## INSTRUCTIONS FOR THE TASK
Every record should be written out exactly, please.

----

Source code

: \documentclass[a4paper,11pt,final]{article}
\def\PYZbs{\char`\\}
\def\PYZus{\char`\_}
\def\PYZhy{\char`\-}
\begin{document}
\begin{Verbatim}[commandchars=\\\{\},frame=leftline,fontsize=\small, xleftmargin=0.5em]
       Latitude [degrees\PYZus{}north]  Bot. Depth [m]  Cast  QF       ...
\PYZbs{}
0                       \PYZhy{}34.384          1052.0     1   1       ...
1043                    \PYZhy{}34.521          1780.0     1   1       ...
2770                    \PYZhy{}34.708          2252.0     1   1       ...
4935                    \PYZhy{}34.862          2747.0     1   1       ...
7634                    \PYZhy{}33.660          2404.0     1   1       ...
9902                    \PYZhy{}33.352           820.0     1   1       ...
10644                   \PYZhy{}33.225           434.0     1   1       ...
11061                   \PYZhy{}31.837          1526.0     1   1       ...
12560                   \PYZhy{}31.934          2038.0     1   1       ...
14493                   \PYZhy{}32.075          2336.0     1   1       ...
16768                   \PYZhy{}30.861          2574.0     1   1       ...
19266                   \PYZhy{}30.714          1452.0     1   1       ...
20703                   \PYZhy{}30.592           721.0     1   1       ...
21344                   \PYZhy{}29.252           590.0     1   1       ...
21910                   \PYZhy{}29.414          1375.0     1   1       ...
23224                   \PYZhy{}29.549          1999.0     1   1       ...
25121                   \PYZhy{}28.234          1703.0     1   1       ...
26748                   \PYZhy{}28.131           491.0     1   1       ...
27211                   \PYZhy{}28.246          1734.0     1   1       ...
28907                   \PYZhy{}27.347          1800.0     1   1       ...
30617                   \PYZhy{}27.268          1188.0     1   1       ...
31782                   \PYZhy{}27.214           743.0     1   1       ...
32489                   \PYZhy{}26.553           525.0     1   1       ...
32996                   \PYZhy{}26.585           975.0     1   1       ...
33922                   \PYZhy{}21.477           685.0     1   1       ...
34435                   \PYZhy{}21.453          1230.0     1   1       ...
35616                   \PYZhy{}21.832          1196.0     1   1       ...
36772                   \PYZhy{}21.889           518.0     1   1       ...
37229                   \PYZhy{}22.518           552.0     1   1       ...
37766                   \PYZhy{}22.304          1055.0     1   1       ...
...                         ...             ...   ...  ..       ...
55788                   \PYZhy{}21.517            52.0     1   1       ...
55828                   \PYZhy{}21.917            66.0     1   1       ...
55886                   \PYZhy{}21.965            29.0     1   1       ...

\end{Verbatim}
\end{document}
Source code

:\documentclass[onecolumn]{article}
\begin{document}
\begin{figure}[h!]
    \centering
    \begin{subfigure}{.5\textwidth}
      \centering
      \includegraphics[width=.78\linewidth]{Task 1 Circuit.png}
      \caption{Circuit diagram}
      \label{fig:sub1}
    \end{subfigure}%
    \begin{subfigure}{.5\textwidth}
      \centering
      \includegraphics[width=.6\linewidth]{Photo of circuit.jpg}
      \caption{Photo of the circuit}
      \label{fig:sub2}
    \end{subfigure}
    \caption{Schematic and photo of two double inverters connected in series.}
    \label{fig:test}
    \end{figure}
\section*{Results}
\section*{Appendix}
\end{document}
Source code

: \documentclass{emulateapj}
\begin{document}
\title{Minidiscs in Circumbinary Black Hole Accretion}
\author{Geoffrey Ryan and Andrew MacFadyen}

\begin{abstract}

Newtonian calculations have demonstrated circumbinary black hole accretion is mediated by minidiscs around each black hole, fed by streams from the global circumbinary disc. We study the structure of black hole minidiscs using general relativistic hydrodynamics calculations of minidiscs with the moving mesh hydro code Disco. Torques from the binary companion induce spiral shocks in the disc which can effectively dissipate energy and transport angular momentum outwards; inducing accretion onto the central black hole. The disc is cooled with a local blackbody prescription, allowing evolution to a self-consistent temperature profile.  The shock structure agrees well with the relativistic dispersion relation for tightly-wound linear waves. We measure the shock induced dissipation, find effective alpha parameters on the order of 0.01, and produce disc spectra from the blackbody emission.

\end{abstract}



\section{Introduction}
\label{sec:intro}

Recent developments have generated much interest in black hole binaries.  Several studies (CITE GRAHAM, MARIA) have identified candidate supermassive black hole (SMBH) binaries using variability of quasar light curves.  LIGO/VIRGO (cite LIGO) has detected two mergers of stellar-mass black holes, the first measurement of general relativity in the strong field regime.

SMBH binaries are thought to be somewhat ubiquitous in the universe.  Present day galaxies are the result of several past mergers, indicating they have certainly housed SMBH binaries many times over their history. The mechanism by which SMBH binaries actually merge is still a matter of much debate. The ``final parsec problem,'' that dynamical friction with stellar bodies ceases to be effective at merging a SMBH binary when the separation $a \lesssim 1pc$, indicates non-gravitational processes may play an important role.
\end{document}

----

## RESULT OF THE EXERCISE
Source code

: \documentclass[a4paper,11pt,final]{article}
\def\PYZbs{\char`\\}
\def\PYZus{\char`\_}
\def\PYZhy{\char`\-}
\begin{document}
\begin{Verbatim}[commandchars=\\\{\},frame=leftline,fontsize=\small, xleftmargin=0.5em]
       Latitude [degrees\PYZus{}north]  Bot. Depth [m]  Cast  QF       ...
\PYZbs{}
0                       \PYZhy{}34.384          1052.0     1   1       ...
1043                    \PYZhy{}34.521          1780.0     1   1       ...
2770                    \PYZhy{}34.708          2252.0     1   1       ...
4935                    \PYZhy{}34.862          2747.0     1   1       ...
7634                    \PYZhy{}33.660          2404.0     1   1       ...
9902                    \PYZhy{}33.352           820.0     1   1       ...
10644                   \PYZhy{}33.225           434.0     1   1       ...
11061                   \PYZhy{}31.837          1526.0     1   1       ...
12560                   \PYZhy{}31.934          2038.0     1   1       ...
14493                   \PYZhy{}32.075          2336.0     1   1       ...
16768                   \PYZhy{}30.861          2574.0     1   1       ...
19266                   \PYZhy{}30.714          1452.0     1   1       ...
20703                   \PYZhy{}30.592           721.0     1   1       ...
21344                   \PYZhy{}29.252           590.0     1   1       ...
21910                   \PYZhy{}29.414          1375.0     1   1       ...
23224                   \PYZhy{}29.549          1999.0     1   1       ...
25121                   \PYZhy{}28.234          1703.0     1   1       ...
26748                   \PYZhy{}28.131           491.0     1   1       ...
27211                   \PYZhy{}28.246          1734.0     1   1       ...
28907                   \PYZhy{}27.347          1800.0     1   1       ...
30617                   \PYZhy{}27.268          1188.0     1   1       ...
31782                   \PYZhy{}27.214           743.0     1   1       ...
32489                   \PYZhy{}26.553           525.0     1   1       ...
32996                   \PYZhy{}26.585           975.0     1   1       ...
33922                   \PYZhy{}21.477           685.0     1   1       ...
34435                   \PYZhy{}21.453          1230.0     1   1       ...
35616                   \PYZhy{}21.832          1196.0     1   1       ...
36772                   \PYZhy{}21.889           518.0     1   1       ...
37229                   \PYZhy{}22.518           552.0     1   1       ...
37766                   \PYZhy{}22.304          1055.0     1   1       ...
...                         ...             ...   ...  ..       ...
55788                   \PYZhy{}21.517            52.0     1   1       ...
55828                   \PYZhy{}21.917            66.0     1   1       ...
55886                   \PYZhy{}21.965            29.0     1   1       ...

\end{Verbatim}
\end{document}
Source code

:\documentclass[onecolumn]{article}
\begin{document}
\begin{figure}[h!]
    \centering
    \begin{subfigure}{.5\textwidth}
      \centering
      \includegraphics[width=.78\linewidth]{Task 1 Circuit.png}
      \caption{Circuit diagram}
      \label{fig:sub1}
    \end{subfigure}%
    \begin{subfigure}{.5\textwidth}
      \centering
      \includegraphics[width=.6\linewidth]{Photo of circuit.jpg}
      \caption{Photo of the circuit}
      \label{fig:sub2}
    \end{subfigure}
    \caption{Schematic and photo of two double inverters connected in series.}
    \label{fig:test}
    \end{figure}
\section*{Results}
\section*{Appendix}
\end{document}
Source code

: \documentclass{emulateapj}
\begin{document}
\title{Minidiscs in Circumbinary Black Hole Accretion}
\author{Geoffrey Ryan and Andrew MacFadyen}

\begin{abstract}

Newtonian calculations have demonstrated circumbinary black hole accretion is mediated by minidiscs around each black hole, fed by streams from the global circumbinary disc. We study the structure of black hole minidiscs using general relativistic hydrodynamics calculations of minidiscs with the moving mesh hydro code Disco. Torques from the binary companion induce spiral shocks in the disc which can effectively dissipate energy and transport angular momentum outwards; inducing accretion onto the central black hole. The disc is cooled with a local blackbody prescription, allowing evolution to a self-consistent temperature profile.  The shock structure agrees well with the relativistic dispersion relation for tightly-wound linear waves. We measure the shock induced dissipation, find effective alpha parameters on the order of 0.01, and produce disc spectra from the blackbody emission.

\end{abstract}



\section{Introduction}
\label{sec:intro}

Recent developments have generated much interest in black hole binaries.  Several studies (CITE GRAHAM, MARIA) have identified candidate supermassive black hole (SMBH) binaries using variability of quasar light curves.  LIGO/VIRGO (cite LIGO) has detected two mergers of stellar-mass black holes, the first measurement of general relativity in the strong field regime.

SMBH binaries are thought to be somewhat ubiquitous in the universe.  Present day galaxies are the result of several past mergers, indicating they have certainly housed SMBH binaries many times over their history. The mechanism by which SMBH binaries actually merge is still a matter of much debate. The ``final parsec problem,'' that dynamical friction with stellar bodies ceases to be effective at merging a SMBH binary when the separation $a \lesssim 1pc$, indicates non-gravitational processes may play an important role.
\end{document}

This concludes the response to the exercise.